**HOW TO COMPLETE THIS TASK:**
What lines of the material below include the string "first"? Copy all of them.

----------------

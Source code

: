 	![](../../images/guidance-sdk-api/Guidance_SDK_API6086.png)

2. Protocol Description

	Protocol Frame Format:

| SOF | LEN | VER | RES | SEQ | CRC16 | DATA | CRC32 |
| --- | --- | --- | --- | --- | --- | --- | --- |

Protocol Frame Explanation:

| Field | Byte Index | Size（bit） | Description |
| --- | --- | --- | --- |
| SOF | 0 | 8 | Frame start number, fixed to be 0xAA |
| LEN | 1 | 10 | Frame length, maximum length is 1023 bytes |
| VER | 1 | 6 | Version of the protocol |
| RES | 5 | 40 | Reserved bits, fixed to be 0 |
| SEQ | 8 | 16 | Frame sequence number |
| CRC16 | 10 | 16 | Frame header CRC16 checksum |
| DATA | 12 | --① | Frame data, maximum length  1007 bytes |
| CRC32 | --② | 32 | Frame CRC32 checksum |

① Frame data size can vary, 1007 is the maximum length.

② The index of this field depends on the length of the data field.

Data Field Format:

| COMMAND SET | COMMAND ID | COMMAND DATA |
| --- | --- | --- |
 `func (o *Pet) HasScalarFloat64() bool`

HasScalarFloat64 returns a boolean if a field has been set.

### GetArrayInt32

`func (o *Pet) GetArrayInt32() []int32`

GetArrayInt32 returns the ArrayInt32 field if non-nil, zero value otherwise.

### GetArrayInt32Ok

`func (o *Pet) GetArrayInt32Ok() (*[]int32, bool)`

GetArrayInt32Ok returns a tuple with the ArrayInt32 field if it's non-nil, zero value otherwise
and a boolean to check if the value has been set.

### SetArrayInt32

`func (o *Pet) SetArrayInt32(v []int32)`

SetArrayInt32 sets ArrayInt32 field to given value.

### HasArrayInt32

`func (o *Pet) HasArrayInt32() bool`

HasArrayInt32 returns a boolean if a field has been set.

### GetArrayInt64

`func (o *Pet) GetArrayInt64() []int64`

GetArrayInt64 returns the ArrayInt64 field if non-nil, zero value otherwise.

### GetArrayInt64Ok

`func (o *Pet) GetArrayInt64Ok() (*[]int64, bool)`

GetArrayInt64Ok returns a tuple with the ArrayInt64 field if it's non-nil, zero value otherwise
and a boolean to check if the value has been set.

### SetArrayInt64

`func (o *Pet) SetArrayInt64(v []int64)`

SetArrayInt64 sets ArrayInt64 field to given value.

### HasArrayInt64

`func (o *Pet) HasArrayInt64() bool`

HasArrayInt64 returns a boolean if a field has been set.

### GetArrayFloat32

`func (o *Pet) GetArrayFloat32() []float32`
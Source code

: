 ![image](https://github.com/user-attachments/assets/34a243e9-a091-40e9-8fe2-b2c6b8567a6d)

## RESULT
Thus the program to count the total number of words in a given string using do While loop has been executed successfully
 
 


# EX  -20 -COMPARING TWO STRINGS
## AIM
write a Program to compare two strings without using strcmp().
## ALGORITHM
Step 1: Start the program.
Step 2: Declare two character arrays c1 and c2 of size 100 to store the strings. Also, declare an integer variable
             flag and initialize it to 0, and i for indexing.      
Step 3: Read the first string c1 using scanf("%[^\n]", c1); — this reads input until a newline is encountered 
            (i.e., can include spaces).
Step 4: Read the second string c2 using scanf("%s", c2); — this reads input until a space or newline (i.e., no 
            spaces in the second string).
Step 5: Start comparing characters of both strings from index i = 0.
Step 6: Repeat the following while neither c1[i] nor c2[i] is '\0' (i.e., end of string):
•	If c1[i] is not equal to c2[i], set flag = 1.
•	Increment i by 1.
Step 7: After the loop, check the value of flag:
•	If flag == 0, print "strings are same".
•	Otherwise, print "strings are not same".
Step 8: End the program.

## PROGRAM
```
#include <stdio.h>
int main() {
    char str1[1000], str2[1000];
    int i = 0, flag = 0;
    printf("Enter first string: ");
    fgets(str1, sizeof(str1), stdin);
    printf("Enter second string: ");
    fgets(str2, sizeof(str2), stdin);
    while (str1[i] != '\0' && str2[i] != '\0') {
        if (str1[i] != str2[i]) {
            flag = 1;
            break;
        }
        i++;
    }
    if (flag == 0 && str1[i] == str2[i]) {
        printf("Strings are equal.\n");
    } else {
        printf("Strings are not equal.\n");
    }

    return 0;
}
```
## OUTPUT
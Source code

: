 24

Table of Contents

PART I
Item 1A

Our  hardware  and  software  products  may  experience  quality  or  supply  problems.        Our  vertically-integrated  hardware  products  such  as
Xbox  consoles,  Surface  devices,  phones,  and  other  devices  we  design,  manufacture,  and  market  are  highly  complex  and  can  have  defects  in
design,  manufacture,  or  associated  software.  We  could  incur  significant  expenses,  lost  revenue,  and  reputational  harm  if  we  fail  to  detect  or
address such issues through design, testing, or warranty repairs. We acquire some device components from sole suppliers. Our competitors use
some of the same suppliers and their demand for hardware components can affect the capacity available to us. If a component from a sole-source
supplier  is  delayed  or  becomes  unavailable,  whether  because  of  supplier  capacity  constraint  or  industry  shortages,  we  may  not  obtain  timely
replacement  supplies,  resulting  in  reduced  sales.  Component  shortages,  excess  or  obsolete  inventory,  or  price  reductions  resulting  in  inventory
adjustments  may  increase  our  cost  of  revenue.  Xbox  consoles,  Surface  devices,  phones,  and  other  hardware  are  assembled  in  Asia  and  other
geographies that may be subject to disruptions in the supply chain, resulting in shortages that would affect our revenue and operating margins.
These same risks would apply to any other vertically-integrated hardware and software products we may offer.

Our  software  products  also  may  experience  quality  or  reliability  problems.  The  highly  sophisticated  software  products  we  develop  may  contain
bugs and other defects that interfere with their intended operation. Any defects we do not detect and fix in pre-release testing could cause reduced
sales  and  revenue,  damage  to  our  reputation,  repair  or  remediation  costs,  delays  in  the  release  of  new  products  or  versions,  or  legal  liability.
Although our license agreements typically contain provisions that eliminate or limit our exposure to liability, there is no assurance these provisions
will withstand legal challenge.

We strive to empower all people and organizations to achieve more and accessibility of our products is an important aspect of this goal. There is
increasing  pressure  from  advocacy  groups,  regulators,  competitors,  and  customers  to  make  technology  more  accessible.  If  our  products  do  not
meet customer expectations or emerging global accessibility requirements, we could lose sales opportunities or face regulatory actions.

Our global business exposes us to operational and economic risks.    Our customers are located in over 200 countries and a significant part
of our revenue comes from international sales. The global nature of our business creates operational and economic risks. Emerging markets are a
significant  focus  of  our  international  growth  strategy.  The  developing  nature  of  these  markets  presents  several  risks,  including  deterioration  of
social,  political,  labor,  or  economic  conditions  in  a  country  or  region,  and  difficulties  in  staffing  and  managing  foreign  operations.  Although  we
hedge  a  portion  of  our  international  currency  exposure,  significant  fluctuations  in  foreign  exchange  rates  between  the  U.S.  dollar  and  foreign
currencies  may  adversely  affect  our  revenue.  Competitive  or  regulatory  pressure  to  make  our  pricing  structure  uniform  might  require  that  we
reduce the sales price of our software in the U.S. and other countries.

----------------

**TASK RESPONSE:**
Step 3: Read the first string c1 using scanf("%[^\n]", c1); — this reads input until a newline is encountered 
    printf("Enter first string: ");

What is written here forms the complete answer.